Susheela's health is declining, and Kumara doesn't really show much interest in his mother, so Rama and Siri decide to bring back Anil.  They do, and he tries to find his place in the family dynamic while wooing Siri and trying to everyone from the horror movie curses sent by Kumara and Darka.  


 That status quo holds for most of the movie - subtle sympathetic magic in the background of the family drama.  Not much is happening with the plot, so the running time is padded with slapstick and sideplots that don't really go anywhere.  Anil thwarts a band of crooks who are robbing the studio where he works.  His old friend and fellow runaway from the hidden village of evil magic-users is haunted by a ghost and needs help with the right ritual to put it to rest, but wackiness ensues. Meanwhile, the main plot goes nowhere.

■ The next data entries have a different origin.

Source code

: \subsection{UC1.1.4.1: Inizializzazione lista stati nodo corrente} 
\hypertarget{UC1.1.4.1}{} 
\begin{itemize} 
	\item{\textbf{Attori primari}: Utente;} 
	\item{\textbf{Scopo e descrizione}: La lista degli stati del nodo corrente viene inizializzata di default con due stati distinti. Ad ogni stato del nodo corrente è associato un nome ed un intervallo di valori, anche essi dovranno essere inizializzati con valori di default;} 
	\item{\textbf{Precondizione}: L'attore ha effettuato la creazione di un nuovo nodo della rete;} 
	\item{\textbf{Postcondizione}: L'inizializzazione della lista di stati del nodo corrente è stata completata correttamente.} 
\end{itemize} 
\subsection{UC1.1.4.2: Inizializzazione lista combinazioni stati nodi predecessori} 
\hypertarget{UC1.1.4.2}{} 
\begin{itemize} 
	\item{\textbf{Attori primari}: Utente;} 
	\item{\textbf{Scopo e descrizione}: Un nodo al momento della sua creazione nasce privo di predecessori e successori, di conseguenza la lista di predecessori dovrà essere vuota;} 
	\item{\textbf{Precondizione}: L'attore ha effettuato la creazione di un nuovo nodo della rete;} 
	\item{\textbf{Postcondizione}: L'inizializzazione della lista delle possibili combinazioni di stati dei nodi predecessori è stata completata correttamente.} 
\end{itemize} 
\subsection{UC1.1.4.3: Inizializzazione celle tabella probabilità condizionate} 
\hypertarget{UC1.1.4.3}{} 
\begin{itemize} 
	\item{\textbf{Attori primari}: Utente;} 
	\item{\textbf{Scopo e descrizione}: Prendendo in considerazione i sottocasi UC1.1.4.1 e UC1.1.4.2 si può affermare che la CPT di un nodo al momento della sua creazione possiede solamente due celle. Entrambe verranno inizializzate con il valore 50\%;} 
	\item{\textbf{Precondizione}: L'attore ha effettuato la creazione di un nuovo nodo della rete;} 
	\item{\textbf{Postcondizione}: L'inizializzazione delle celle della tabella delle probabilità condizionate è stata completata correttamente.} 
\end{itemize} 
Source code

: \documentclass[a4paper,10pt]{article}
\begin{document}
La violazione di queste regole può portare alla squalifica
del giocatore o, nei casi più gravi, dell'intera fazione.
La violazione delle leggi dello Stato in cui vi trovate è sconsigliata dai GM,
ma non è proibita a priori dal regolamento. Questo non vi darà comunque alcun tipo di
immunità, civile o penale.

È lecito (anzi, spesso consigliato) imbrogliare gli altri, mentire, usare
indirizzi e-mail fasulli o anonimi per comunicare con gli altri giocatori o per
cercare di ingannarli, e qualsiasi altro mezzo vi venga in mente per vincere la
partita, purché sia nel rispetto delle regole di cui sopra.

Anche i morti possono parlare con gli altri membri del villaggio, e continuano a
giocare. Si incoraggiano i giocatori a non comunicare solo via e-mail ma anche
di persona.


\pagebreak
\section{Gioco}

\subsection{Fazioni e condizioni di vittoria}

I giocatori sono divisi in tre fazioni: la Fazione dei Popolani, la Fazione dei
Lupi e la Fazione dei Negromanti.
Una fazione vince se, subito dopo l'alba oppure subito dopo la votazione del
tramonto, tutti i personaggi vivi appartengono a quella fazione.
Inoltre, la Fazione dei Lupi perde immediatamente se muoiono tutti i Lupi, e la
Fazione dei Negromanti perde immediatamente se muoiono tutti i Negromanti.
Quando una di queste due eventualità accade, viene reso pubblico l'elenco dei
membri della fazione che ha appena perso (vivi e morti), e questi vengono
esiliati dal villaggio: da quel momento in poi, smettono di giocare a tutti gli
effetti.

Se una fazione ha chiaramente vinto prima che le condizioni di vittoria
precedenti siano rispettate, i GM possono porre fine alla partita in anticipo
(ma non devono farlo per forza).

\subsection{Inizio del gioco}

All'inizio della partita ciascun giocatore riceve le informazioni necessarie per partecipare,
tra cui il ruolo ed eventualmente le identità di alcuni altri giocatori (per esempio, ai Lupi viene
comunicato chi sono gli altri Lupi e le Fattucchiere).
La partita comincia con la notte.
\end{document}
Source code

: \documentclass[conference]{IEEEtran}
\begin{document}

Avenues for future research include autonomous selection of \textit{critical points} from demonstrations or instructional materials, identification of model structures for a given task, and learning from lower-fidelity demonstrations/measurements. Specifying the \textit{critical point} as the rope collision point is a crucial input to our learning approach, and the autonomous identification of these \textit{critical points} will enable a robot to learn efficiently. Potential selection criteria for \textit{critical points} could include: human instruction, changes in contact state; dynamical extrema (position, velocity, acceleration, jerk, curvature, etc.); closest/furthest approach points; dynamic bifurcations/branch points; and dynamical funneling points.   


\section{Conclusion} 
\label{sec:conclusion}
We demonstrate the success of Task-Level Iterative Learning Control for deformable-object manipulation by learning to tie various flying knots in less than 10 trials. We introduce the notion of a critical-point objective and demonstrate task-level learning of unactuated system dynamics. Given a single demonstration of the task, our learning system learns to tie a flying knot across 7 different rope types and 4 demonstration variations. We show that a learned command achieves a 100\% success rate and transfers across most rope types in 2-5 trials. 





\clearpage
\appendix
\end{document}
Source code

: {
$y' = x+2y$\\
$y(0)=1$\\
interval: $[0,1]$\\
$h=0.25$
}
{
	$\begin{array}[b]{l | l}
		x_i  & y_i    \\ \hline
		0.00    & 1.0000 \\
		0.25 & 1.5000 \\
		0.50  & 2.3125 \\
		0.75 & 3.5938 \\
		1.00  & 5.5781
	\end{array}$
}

And then the main plot goes somewhere.  One of the family members is killed by a curse.  Susheela's soul is taken to the edge of Trishanku, and Anil must follow in order to save her, leading to a final battle, an anticlimax, and the revelation that once again nothing is as it seems, leading once again to a cliffhanger setting up the inevitable part 3.


There's enough material for one solid horror comedy here, but there's just so much padding.  The plot inches forward at a glacial pace, then suddenly accelerates when it's clear that there's no time to wrap everything up in a satisfying fashion, all to set up the next sequel.  The premise is great, but this movie could have been an email.